- **REQUIRED ACTION**: Look through the records, and wherever the string "linewidth" turns up, copy out that line.

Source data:
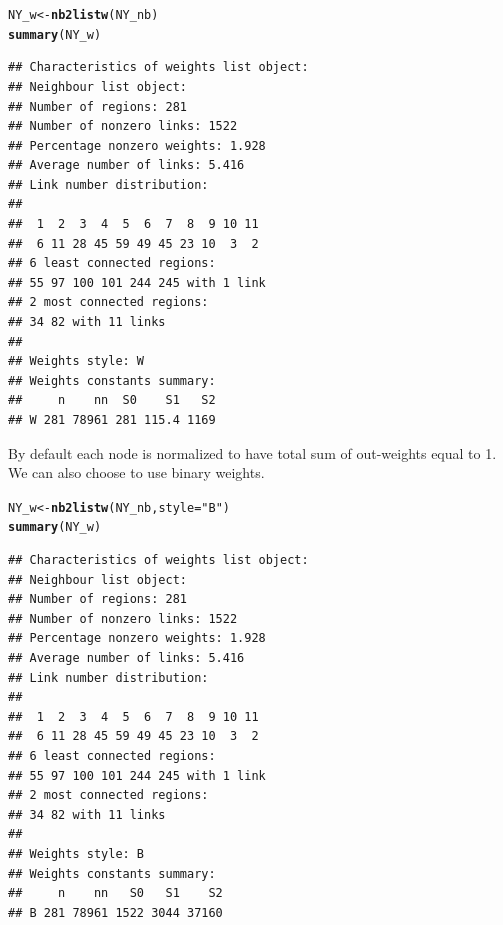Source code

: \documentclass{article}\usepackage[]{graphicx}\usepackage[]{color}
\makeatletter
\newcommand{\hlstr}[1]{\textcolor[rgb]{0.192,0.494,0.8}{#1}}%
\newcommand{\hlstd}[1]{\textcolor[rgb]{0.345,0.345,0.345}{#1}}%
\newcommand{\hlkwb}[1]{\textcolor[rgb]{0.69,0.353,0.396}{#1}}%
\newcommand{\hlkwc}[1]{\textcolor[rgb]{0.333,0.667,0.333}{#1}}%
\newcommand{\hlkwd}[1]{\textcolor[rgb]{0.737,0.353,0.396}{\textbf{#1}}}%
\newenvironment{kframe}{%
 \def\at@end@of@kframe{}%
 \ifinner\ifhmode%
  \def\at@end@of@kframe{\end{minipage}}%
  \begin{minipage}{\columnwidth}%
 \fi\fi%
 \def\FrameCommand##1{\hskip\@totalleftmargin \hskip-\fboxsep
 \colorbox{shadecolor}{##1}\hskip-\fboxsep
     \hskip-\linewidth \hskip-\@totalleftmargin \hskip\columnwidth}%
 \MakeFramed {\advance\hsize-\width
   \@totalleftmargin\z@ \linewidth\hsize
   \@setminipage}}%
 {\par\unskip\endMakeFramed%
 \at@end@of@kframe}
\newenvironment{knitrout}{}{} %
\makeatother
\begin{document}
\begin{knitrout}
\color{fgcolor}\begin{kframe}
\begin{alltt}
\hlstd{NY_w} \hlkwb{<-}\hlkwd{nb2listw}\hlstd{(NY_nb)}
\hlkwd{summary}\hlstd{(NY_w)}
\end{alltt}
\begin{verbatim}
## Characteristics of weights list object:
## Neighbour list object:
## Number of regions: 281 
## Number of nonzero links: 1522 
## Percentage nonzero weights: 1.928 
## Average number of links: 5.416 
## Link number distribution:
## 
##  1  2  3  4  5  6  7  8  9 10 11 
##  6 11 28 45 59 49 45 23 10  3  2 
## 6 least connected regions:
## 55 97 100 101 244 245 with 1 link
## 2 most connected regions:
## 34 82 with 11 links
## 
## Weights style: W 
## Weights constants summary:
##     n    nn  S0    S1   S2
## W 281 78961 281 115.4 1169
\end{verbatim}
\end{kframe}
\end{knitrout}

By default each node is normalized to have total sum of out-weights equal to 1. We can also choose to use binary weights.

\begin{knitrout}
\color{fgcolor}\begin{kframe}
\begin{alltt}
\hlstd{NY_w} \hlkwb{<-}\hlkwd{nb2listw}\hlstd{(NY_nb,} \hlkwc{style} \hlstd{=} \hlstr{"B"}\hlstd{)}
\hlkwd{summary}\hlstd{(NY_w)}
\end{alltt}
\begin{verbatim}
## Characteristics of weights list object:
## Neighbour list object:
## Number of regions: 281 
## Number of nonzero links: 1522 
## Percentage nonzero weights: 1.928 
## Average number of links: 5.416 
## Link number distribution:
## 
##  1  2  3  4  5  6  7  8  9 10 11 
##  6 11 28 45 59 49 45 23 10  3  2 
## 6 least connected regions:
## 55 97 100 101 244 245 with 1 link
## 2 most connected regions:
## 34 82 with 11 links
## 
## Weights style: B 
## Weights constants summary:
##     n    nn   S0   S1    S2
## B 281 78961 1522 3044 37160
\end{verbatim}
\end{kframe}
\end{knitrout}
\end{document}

- **EXERCISE OUTPUT**:
     \hskip-\linewidth \hskip-\@totalleftmargin \hskip\columnwidth}%
   \@totalleftmargin\z@ \linewidth\hsize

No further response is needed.